Oil prices experienced a slight decline on Tuesday, unwinding part of the previous day’s significant gains, following US President Donald Trump’s announcement that he had facilitated a cessation of Israeli military operations in Lebanon. Brent crude fell by 0.6 per cent to $94.45 a barrel, while West Texas Intermediate (WTI) hovered around $90.60 during Asian trading hours. This retraction comes after both benchmarks surged more than 5 per cent on Monday amid rising geopolitical tensions.
Market Reaction to Geopolitical Developments
On Monday, Brent crude rose 4.2 per cent, marking its most substantial daily increase since early May, closing at $94.98. Simultaneously, WTI saw a 5.5 per cent jump, finishing at $92.16—the largest single-day rise since late April. The initial surge was prompted by reports from Iran’s semi-official Tasnim news agency, which indicated that Iran had halted indirect negotiations with the US in response to Israeli actions in Lebanon. This development raised concerns over potential disruptions to global oil supplies, particularly through vital shipping routes like the Strait of Hormuz.
Adding to market anxiety, the Tasnim agency also reported that Iran and its allies in the region were orchestrating plans to completely blockade both the Strait of Hormuz and the Bab el-Mandeb Strait, critical arteries for global oil transport. Recent reports suggested that Iran had deployed additional naval mines in these strategic waters, intensifying fears of a prolonged closure.
Trump’s Statements and Market Sentiment
However, on Tuesday, President Trump downplayed these concerns by asserting that he was not aware of Iran’s halting of talks and claimed that negotiations were proceeding “at a rapid pace.” He stated that he had engaged in discussions with Israeli Prime Minister Benjamin Netanyahu and representatives of Hezbollah, asserting that both parties had agreed to cease hostilities. “There will be no troops going to Beirut,” Trump communicated via Truth Social, adding that Hezbollah had consented to stop all fire.

Netanyahu, in a separate remark, indicated that Israel would continue its military operations in southern Lebanon and that he had warned Trump of potential attacks on Beirut should Hezbollah persist in its assaults on Israeli cities. Meanwhile, Lebanon’s presidency announced plans for ongoing discussions throughout the week, aiming to expand a US-brokered ceasefire from southern Lebanon to encompass the entire nation.
In an interview with ABC News, Trump suggested that a memorandum of understanding with Iran to reopen the Strait of Hormuz could be achieved within a week, though he acknowledged that there were still “a few more points” to negotiate.

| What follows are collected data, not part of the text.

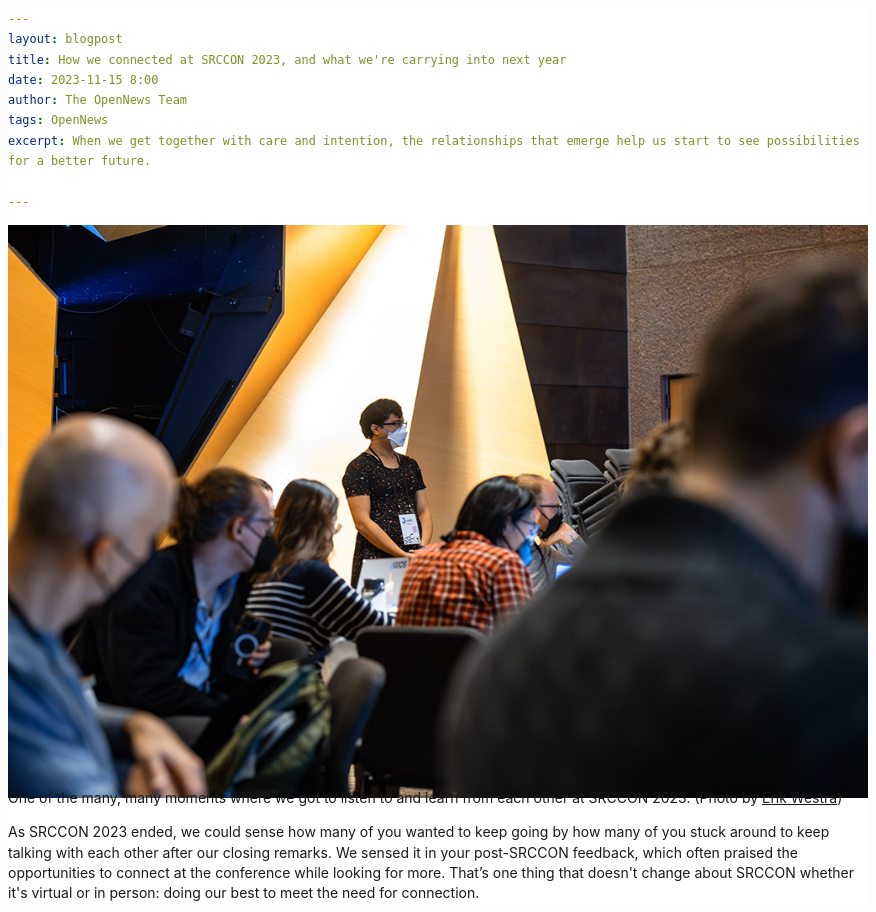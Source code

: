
 ```yaml
---
layout: blogpost
title: How we connected at SRCCON 2023, and what we're carrying into next year
date: 2023-11-15 8:00
author: The OpenNews Team
tags: OpenNews
excerpt: When we get together with care and intention, the relationships that emerge help us start to see possibilities for a better future.

---
```


<img src="/media/img/blog/srccon_2023_looking_ahead.jpg" style="width: 100%;" alt="A facilitator listens to participant discussion during a session at SRCCON 2023.">
<p class="caption" style="margin-top: -15px; text-align: left;">One of the many, many moments where we got to listen to and learn from each other at SRCCON 2023. (Photo by <a href="http://www.westraco.com/">Erik Westra</a>)</p>

As SRCCON 2023 ended, we could sense how many of you wanted to keep going by how many of you stuck around to keep talking with each other after our closing remarks. We sensed it in your post-SRCCON feedback, which often praised the opportunities to connect at the conference while looking for more. That’s one thing that doesn't change about SRCCON whether it's virtual or in person: doing our best to meet the need for connection.
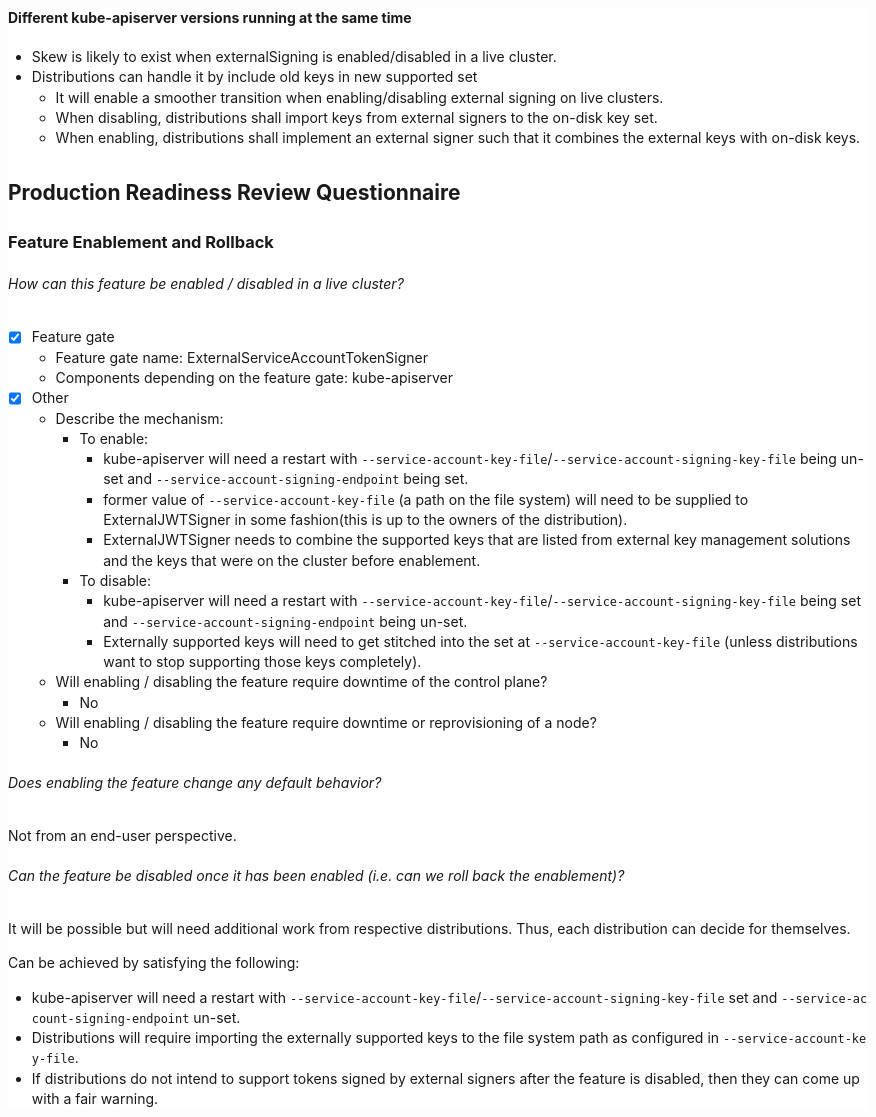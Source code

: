 #### Different kube-apiserver versions running at the same time
- Skew is likely to exist when externalSigning is enabled/disabled in a live cluster.
- Distributions can handle it by include old keys in new supported set
    - It will enable a smoother transition when enabling/disabling external signing on live clusters.
    - When disabling, distributions shall import keys from external signers to the on-disk key set.
    - When enabling, distributions shall implement an external signer such that it combines the external keys with on-disk keys. 

## Production Readiness Review Questionnaire

### Feature Enablement and Rollback

###### How can this feature be enabled / disabled in a live cluster?

- [x] Feature gate 
  - Feature gate name: ExternalServiceAccountTokenSigner
  - Components depending on the feature gate: kube-apiserver
- [x] Other
  - Describe the mechanism:
    - To enable:
      - kube-apiserver will need a restart with `--service-account-key-file`/`--service-account-signing-key-file` being un-set and `--service-account-signing-endpoint` being set.
      - former value of `--service-account-key-file` (a path on the file system) will need to be supplied to ExternalJWTSigner in some fashion(this is up to the owners of the distribution).
      - ExternalJWTSigner needs to combine the supported keys that are listed from external key management solutions and the keys that were on the cluster before enablement.
    - To disable:
      - kube-apiserver will need a restart with `--service-account-key-file`/`--service-account-signing-key-file` being set and `--service-account-signing-endpoint` being un-set.
      - Externally supported keys will need to get stitched into the set at `--service-account-key-file` (unless distributions want to stop supporting those keys completely).
  - Will enabling / disabling the feature require downtime of the control
    plane?
    - No
  - Will enabling / disabling the feature require downtime or reprovisioning
    of a node?
    - No

###### Does enabling the feature change any default behavior?

Not from an end-user perspective. 

###### Can the feature be disabled once it has been enabled (i.e. can we roll back the enablement)?

It will be possible but will need additional work from respective distributions. Thus, each distribution can decide for themselves.

Can be achieved by satisfying the following:
- kube-apiserver will need a restart with `--service-account-key-file`/`--service-account-signing-key-file` set and `--service-account-signing-endpoint` un-set.
- Distributions will require importing the externally supported keys to the file system path as configured in `--service-account-key-file`.
- If distributions do not intend to support tokens signed by external signers after the feature is disabled, then they can come up with a fair warning.


[kubernetes.io]: https://kubernetes.io/
[kubernetes/enhancements]: https://git.k8s.io/enhancements
[kubernetes/kubernetes]: https://git.k8s.io/kubernetes
[kubernetes/website]: https://git.k8s.io/website
[supported limits]: https://git.k8s.io/community//sig-scalability/configs-and-limits/thresholds.md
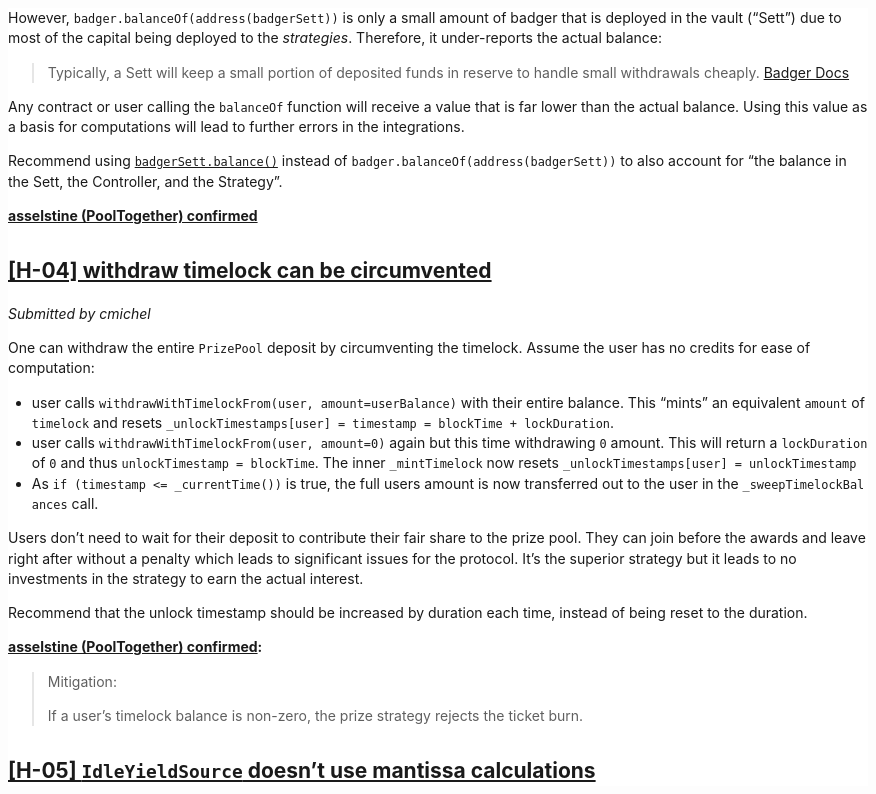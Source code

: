 However, `badger.balanceOf(address(badgerSett))` is only a small amount of badger that is deployed in the vault (“Sett”) due to most of the capital being deployed to the _strategies_. Therefore, it under-reports the actual balance:

> Typically, a Sett will keep a small portion of deposited funds in reserve to handle small withdrawals cheaply. [Badger Docs](https://badger-finance.gitbook.io/badger-finance/technical/setts/sett-contract)

Any contract or user calling the `balanceOf` function will receive a value that is far lower than the actual balance. Using this value as a basis for computations will lead to further errors in the integrations.

Recommend using [`badgerSett.balance()`](https://github.com/Badger-Finance/badger-system/blob/2b0ee9bd77a2cc6f875b9b984ae4dfe713bbc55c/contracts/badger-sett/Sett.sol#L126) instead of `badger.balanceOf(address(badgerSett))` to also account for “the balance in the Sett, the Controller, and the Strategy”.

**[asselstine (PoolTogether) confirmed](https://github.com/code-423n4/2021-06-pooltogether-findings/issues/84)**

[](#h-04-withdraw-timelock-can-be-circumvented)[\[H-04\] withdraw timelock can be circumvented](https://github.com/code-423n4/2021-06-pooltogether-findings/issues/91)
----------------------------------------------------------------------------------------------------------------------------------------------------------------------

_Submitted by cmichel_

One can withdraw the entire `PrizePool` deposit by circumventing the timelock. Assume the user has no credits for ease of computation:

*   user calls `withdrawWithTimelockFrom(user, amount=userBalance)` with their entire balance. This “mints” an equivalent `amount` of `timelock` and resets `_unlockTimestamps[user] = timestamp = blockTime + lockDuration`.
*   user calls `withdrawWithTimelockFrom(user, amount=0)` again but this time withdrawing `0` amount. This will return a `lockDuration` of `0` and thus `unlockTimestamp = blockTime`. The inner `_mintTimelock` now resets `_unlockTimestamps[user] = unlockTimestamp`
*   As `if (timestamp <= _currentTime())` is true, the full users amount is now transferred out to the user in the `_sweepTimelockBalances` call.

Users don’t need to wait for their deposit to contribute their fair share to the prize pool. They can join before the awards and leave right after without a penalty which leads to significant issues for the protocol. It’s the superior strategy but it leads to no investments in the strategy to earn the actual interest.

Recommend that the unlock timestamp should be increased by duration each time, instead of being reset to the duration.

**[asselstine (PoolTogether) confirmed](https://github.com/code-423n4/2021-06-pooltogether-findings/issues/91#issuecomment-868089158):**

> Mitigation:
> 
> If a user’s timelock balance is non-zero, the prize strategy rejects the ticket burn.

[](#h-05-idleyieldsource-doesnt-use-mantissa-calculations)[\[H-05\] `IdleYieldSource` doesn’t use mantissa calculations](https://github.com/code-423n4/2021-06-pooltogether-findings/issues/103)
------------------------------------------------------------------------------------------------------------------------------------------------------------------------------------------------
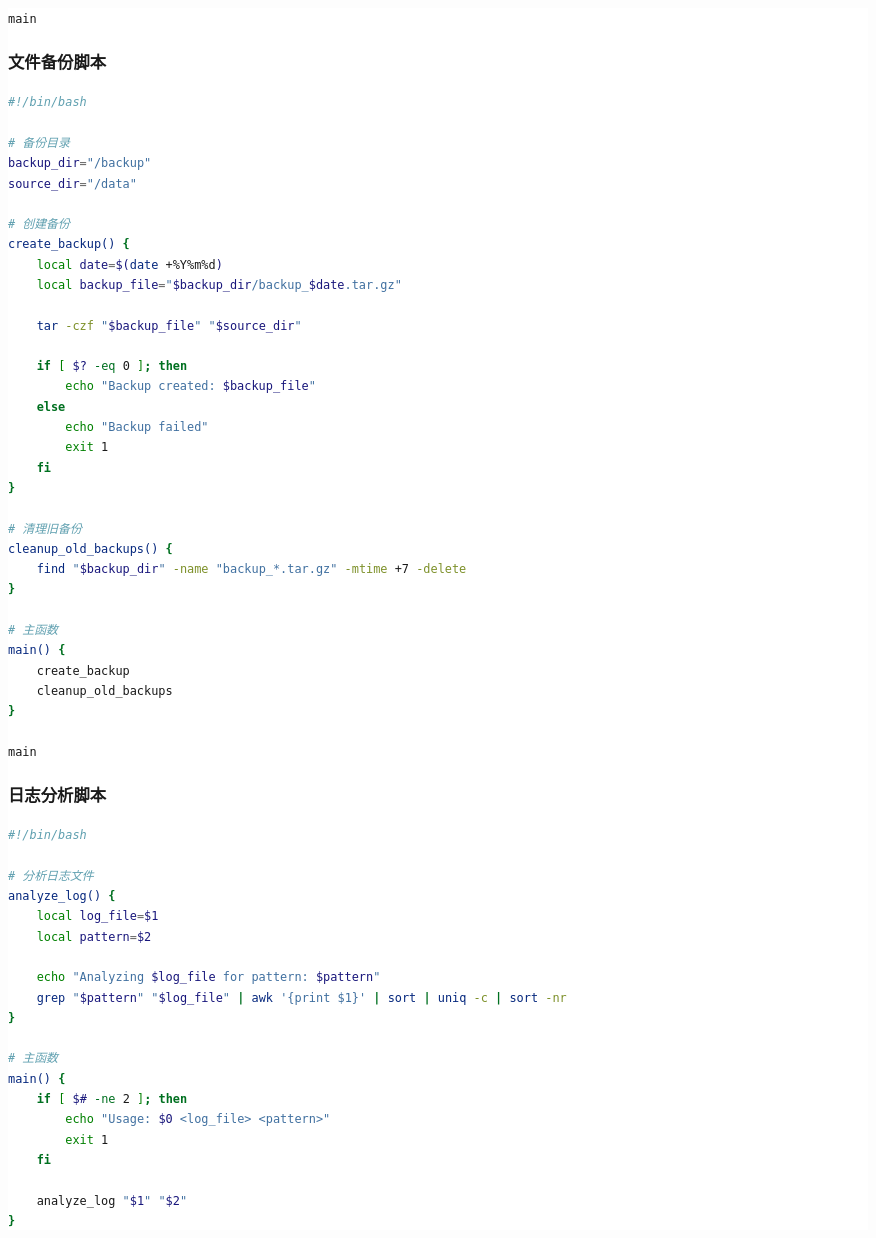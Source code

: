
 ```bash
main
```

### 文件备份脚本
```bash
#!/bin/bash

# 备份目录
backup_dir="/backup"
source_dir="/data"

# 创建备份
create_backup() {
    local date=$(date +%Y%m%d)
    local backup_file="$backup_dir/backup_$date.tar.gz"
    
    tar -czf "$backup_file" "$source_dir"
    
    if [ $? -eq 0 ]; then
        echo "Backup created: $backup_file"
    else
        echo "Backup failed"
        exit 1
    fi
}

# 清理旧备份
cleanup_old_backups() {
    find "$backup_dir" -name "backup_*.tar.gz" -mtime +7 -delete
}

# 主函数
main() {
    create_backup
    cleanup_old_backups
}

main
```

### 日志分析脚本
```bash
#!/bin/bash

# 分析日志文件
analyze_log() {
    local log_file=$1
    local pattern=$2
    
    echo "Analyzing $log_file for pattern: $pattern"
    grep "$pattern" "$log_file" | awk '{print $1}' | sort | uniq -c | sort -nr
}

# 主函数
main() {
    if [ $# -ne 2 ]; then
        echo "Usage: $0 <log_file> <pattern>"
        exit 1
    fi
    
    analyze_log "$1" "$2"
}

```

Analyst Skepticism Amidst Optimism
Despite Trump’s optimistic assertions, market analysts remain sceptical, citing a history of stalled negotiations and false starts since the ceasefire efforts commenced in April. Fabien Yip, a market analyst at IG in Sydney, remarked to Reuters, “Ceasefire negotiations between the US and Iran have seen repeated false starts since April, and today’s lack of progress is no exception. The market has grown accustomed to the back-and-forth.”
Asian stock markets reflected this uncertainty, with the MSCI Asia-Pacific index (excluding Japan) dropping by 0.6 per cent. Japan’s Nikkei 225 index fell by 1.9 per cent, while South Korea’s KOSPI index experienced volatility, initially plunging by 3.3 per cent before regaining some value. The economic landscape in South Korea was further complicated by rising consumer price inflation, which reached a two-year high in May, raising expectations for a forthcoming interest rate hike from the Bank of Korea.
On Wall Street, the S&P 500 index managed to close 0.3 per cent higher on the back of increased manufacturing activity, which reached its highest level in four years in May. This uptick was attributed to businesses expediting orders in anticipation of price increases and supply shortages linked to the ongoing conflict involving Iran.
Why it Matters
The fluctuations in oil prices and the broader financial markets underscore the intricate interplay between geopolitical events and economic stability. As tensions in the Middle East persist, the potential for supply disruptions remains a pressing concern for global economies. The developments not only impact oil prices but also have far-reaching implications for inflation, investment strategies, and overall market confidence. With analysts warning of prolonged uncertainty, stakeholders must remain vigilant as the situation unfolds, with the potential for significant repercussions on both local and global scales.